Pour atténuer la crise, le gouvernement américain a introduit des mesures drastiques, notamment en abaissant la limite de vitesse inter-États à 55 mph et en encourageant le covoiturage. Certains États ont été contraints de rationner l’essence en fonction des plaques d’immatriculation, ce qui a entraîné des files d’attente de plusieurs heures dans les stations-service.
La réponse parallèle de la Grande-Bretagne
Même si la Grande-Bretagne n’était pas directement visée par l’embargo, la nature mondiale de la crise signifiait qu’elle ne pouvait pas rester indemne. Le gouvernement britannique a reflété bon nombre des réponses américaines :
* Limites de vitesse : La limite de vitesse sur autoroute a été réduite à 50 mph pour économiser du carburant.
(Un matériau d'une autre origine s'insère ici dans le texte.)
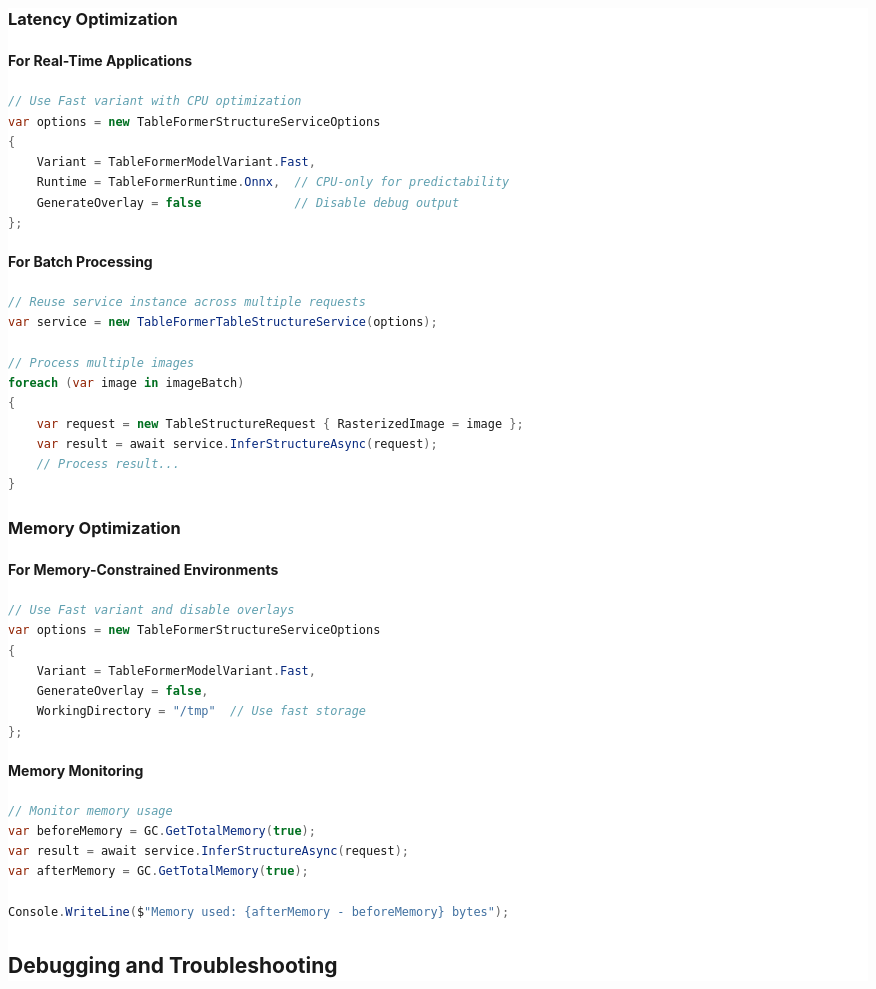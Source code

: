 ### Latency Optimization

#### For Real-Time Applications
```csharp
// Use Fast variant with CPU optimization
var options = new TableFormerStructureServiceOptions
{
    Variant = TableFormerModelVariant.Fast,
    Runtime = TableFormerRuntime.Onnx,  // CPU-only for predictability
    GenerateOverlay = false             // Disable debug output
};
```

#### For Batch Processing
```csharp
// Reuse service instance across multiple requests
var service = new TableFormerTableStructureService(options);

// Process multiple images
foreach (var image in imageBatch)
{
    var request = new TableStructureRequest { RasterizedImage = image };
    var result = await service.InferStructureAsync(request);
    // Process result...
}
```

### Memory Optimization

#### For Memory-Constrained Environments
```csharp
// Use Fast variant and disable overlays
var options = new TableFormerStructureServiceOptions
{
    Variant = TableFormerModelVariant.Fast,
    GenerateOverlay = false,
    WorkingDirectory = "/tmp"  // Use fast storage
};
```

#### Memory Monitoring
```csharp
// Monitor memory usage
var beforeMemory = GC.GetTotalMemory(true);
var result = await service.InferStructureAsync(request);
var afterMemory = GC.GetTotalMemory(true);

Console.WriteLine($"Memory used: {afterMemory - beforeMemory} bytes");
```

## Debugging and Troubleshooting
* Rationnement : Des cartes de rationnement d’essence ont été délivrées par mesure de précaution.
* Hausses des prix : Les prix de l’essence ont grimpé d’environ 8p à 11p le litre (l’équivalent d’environ 1,22 £ en monnaie moderne).
Les longues files d’attente devant les parvis sont devenues monnaie courante, notamment dans le sud-est de l’Angleterre. Ces troubles ont rappelé durement que même les pays qui ne sont pas directement impliqués dans le conflit pourraient subir de graves conséquences économiques en raison de leur dépendance au pétrole du Moyen-Orient.
Conclusion
La crise pétrolière de 1973 était plus qu’une rupture temporaire de l’approvisionnement ; il s’agit d’un choc structurel qui a mis en évidence la fragilité du marché mondial de l’énergie. En démontrant avec quelle rapidité un conflit politique pouvait se transformer en difficultés économiques, la crise a forcé les pays occidentaux à repenser leurs politiques énergétiques, conduisant à des changements à long terme dans les domaines de la conservation, de la recherche sur les énergies alternatives et des réserves stratégiques. Aujourd’hui, alors que de nouvelles tensions surgissent dans la même région, les leçons de 1973 restent profondément pertinentes.